Stored data entries:
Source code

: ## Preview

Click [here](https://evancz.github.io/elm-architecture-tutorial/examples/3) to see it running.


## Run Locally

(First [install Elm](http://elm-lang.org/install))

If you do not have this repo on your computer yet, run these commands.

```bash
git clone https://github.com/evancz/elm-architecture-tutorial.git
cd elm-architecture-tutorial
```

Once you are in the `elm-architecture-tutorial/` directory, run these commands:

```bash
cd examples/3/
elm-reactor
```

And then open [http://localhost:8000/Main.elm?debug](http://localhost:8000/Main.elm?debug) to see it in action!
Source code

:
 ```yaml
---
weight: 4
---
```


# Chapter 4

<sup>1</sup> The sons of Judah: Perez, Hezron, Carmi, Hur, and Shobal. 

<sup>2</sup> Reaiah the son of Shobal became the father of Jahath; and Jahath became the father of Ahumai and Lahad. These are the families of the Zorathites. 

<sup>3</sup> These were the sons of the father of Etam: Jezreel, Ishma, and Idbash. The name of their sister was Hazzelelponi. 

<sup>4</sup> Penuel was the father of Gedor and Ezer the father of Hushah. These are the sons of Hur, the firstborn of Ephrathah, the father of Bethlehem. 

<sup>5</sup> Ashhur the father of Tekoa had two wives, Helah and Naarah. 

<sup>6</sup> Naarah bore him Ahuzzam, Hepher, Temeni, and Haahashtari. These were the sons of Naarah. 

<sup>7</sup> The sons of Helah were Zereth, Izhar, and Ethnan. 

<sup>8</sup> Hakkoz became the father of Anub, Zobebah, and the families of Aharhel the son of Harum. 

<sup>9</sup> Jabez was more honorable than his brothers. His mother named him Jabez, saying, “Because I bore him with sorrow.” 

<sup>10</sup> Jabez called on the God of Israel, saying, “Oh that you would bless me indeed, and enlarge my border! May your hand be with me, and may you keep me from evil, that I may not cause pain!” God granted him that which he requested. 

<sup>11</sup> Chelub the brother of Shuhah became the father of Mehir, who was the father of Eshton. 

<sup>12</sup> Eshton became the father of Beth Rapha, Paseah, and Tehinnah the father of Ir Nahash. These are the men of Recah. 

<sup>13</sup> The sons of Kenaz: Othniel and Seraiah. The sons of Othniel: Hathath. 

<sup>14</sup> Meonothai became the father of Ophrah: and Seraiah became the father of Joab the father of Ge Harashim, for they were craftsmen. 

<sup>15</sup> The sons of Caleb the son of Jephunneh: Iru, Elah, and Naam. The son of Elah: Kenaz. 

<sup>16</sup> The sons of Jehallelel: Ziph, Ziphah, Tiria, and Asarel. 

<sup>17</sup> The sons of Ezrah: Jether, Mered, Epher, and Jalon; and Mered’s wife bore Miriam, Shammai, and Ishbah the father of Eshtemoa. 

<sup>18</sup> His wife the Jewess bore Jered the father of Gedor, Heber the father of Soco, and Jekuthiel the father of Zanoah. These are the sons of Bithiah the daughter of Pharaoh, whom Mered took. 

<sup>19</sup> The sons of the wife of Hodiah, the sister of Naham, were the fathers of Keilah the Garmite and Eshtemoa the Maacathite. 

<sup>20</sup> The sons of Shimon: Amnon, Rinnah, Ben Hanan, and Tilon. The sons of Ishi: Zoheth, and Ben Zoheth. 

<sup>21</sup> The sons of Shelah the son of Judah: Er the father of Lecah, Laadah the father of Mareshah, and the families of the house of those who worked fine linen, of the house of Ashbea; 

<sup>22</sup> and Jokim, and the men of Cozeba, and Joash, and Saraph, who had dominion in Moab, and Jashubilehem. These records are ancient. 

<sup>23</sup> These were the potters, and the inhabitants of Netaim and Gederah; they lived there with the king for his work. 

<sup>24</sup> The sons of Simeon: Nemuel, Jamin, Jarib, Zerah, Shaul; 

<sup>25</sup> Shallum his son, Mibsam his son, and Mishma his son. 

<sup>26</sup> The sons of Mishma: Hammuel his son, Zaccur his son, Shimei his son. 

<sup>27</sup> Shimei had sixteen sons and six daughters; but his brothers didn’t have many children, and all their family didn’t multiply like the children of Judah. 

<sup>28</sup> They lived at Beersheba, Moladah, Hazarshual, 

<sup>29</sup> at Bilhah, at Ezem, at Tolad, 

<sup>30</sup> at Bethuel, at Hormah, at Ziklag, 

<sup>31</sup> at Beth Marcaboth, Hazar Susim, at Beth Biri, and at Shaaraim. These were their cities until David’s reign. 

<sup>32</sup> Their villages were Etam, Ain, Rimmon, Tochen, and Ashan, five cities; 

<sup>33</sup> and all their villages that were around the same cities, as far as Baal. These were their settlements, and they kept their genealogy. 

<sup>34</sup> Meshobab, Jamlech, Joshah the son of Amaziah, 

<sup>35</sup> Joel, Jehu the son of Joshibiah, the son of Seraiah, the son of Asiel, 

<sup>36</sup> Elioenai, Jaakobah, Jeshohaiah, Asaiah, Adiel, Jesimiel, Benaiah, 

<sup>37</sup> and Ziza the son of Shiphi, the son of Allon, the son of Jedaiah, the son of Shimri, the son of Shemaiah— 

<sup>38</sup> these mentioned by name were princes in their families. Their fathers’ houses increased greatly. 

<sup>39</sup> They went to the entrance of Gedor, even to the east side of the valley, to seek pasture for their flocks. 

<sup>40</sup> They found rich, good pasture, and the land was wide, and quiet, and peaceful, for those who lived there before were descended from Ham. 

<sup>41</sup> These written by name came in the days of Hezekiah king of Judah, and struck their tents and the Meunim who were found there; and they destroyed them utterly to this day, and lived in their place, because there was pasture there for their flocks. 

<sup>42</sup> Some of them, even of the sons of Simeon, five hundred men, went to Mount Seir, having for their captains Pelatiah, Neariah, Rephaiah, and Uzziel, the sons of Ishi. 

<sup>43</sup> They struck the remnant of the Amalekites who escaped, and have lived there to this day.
* * *
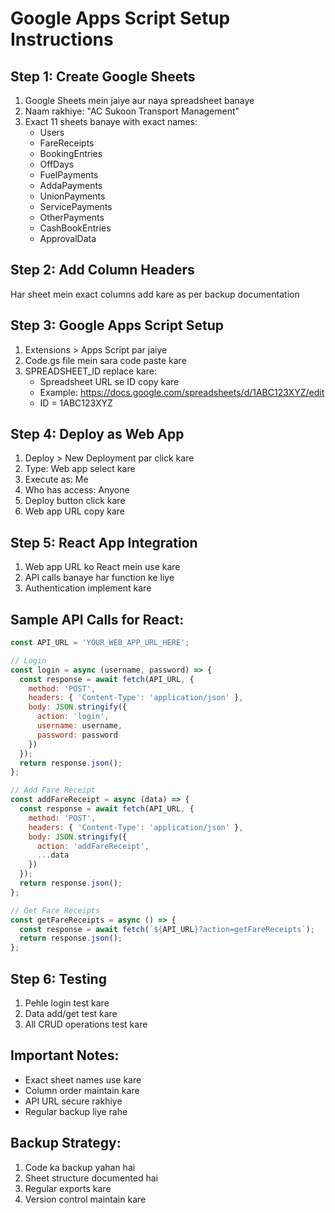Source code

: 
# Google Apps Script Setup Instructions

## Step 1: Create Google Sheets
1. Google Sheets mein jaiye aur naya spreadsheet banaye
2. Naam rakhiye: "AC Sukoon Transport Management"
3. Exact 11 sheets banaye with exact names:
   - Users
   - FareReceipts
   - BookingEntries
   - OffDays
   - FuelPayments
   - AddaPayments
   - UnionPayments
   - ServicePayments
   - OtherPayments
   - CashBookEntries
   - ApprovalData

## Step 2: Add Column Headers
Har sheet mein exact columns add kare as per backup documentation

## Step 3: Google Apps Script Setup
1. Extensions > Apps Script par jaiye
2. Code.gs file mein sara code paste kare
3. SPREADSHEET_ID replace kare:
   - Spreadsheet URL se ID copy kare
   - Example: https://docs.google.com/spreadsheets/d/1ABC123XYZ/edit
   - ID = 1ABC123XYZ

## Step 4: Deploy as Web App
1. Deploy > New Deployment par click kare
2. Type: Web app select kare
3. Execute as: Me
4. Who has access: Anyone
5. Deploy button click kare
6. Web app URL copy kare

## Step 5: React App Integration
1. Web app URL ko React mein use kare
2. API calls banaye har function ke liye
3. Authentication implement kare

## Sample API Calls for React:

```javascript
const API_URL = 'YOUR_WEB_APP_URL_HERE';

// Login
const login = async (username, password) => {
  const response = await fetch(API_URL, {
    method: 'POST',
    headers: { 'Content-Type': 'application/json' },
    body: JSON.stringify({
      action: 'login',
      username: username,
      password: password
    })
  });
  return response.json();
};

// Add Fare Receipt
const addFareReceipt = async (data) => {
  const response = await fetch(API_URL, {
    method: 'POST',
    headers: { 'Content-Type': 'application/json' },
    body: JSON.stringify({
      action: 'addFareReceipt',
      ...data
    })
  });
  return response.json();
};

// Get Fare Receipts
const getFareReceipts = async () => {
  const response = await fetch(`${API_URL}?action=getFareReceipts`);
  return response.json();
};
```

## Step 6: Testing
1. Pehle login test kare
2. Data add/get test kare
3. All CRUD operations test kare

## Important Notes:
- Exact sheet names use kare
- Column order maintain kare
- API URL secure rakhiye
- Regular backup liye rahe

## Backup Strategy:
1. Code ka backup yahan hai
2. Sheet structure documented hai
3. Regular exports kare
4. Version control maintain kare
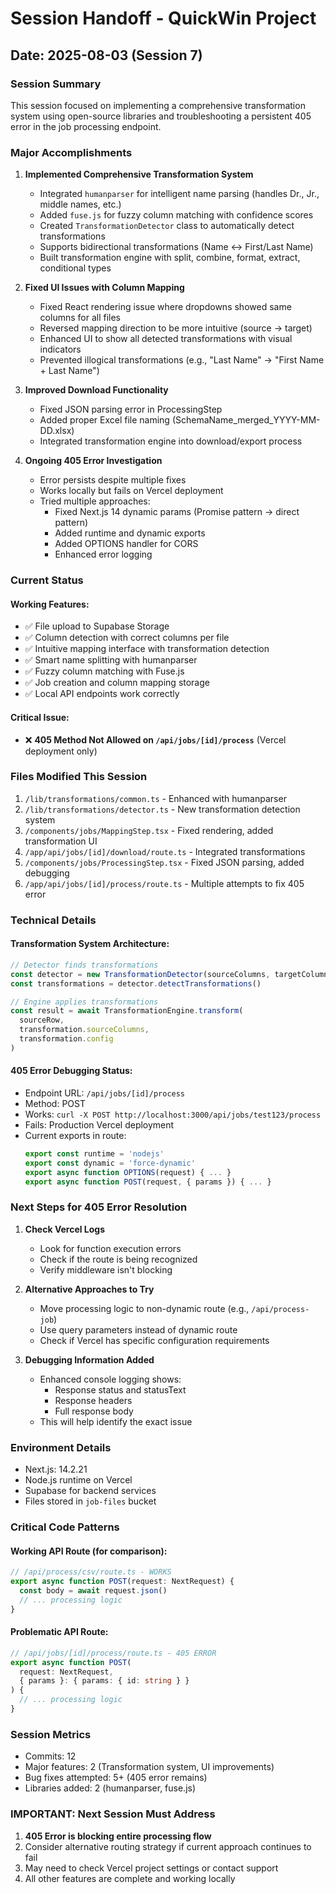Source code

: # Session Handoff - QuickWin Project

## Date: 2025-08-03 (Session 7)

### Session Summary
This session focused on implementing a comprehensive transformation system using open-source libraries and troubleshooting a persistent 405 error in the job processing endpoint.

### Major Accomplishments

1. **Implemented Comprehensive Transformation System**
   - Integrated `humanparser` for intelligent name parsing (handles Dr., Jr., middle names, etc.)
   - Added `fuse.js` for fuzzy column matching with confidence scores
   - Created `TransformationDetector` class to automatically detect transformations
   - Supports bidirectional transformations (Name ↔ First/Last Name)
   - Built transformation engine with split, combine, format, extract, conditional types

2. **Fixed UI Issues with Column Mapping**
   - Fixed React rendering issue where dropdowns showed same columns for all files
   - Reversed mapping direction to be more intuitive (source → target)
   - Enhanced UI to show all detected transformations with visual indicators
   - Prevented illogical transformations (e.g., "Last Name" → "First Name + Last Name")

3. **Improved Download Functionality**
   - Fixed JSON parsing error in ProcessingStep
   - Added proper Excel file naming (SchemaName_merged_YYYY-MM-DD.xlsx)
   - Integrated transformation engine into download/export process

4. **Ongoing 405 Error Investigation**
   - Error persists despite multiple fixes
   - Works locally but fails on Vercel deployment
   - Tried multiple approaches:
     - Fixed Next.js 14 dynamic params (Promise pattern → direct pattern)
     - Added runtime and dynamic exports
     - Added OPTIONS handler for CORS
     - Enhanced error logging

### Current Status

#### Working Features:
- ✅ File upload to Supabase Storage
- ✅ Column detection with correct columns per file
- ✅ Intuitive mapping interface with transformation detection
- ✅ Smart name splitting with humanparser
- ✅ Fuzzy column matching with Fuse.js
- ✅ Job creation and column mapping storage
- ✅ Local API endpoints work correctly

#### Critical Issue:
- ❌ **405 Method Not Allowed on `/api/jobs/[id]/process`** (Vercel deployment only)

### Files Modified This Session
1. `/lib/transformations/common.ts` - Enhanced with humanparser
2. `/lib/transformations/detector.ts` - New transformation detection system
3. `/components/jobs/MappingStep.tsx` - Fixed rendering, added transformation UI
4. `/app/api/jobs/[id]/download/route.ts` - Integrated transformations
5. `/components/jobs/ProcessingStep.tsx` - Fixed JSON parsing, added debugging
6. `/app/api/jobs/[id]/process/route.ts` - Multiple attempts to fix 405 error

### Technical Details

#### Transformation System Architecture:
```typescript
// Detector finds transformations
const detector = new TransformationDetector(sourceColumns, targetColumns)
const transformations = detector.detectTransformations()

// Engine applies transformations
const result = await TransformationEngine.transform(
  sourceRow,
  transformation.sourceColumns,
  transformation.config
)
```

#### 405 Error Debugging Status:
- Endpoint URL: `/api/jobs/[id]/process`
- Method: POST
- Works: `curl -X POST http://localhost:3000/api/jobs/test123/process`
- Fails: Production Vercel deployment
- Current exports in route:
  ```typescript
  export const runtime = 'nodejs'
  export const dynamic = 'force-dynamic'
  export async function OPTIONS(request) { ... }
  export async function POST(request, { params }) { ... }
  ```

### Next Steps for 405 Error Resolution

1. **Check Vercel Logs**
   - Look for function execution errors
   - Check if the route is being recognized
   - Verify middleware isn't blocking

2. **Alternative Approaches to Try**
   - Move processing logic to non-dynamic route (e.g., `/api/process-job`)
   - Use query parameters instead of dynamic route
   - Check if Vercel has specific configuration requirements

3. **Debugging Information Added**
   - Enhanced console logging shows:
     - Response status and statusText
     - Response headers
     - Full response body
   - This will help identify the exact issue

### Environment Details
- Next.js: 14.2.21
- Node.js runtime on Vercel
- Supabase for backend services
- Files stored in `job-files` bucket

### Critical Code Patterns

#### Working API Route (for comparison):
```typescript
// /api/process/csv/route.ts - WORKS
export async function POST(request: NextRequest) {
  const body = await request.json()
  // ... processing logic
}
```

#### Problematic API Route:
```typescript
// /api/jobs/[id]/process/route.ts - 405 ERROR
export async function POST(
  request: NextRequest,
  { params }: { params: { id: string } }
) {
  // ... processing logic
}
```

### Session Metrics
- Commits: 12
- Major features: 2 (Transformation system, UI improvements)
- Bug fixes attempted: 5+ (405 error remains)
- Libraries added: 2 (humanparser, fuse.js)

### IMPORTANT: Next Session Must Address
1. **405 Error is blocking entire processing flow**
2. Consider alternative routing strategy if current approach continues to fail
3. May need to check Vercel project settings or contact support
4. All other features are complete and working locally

Exercise requirements: Each line above that contains the string "sister" should be copied.

Written reply:
<sup>3</sup> These were the sons of the father of Etam: Jezreel, Ishma, and Idbash. The name of their sister was Hazzelelponi. 
<sup>19</sup> The sons of the wife of Hodiah, the sister of Naham, were the fathers of Keilah the Garmite and Eshtemoa the Maacathite. 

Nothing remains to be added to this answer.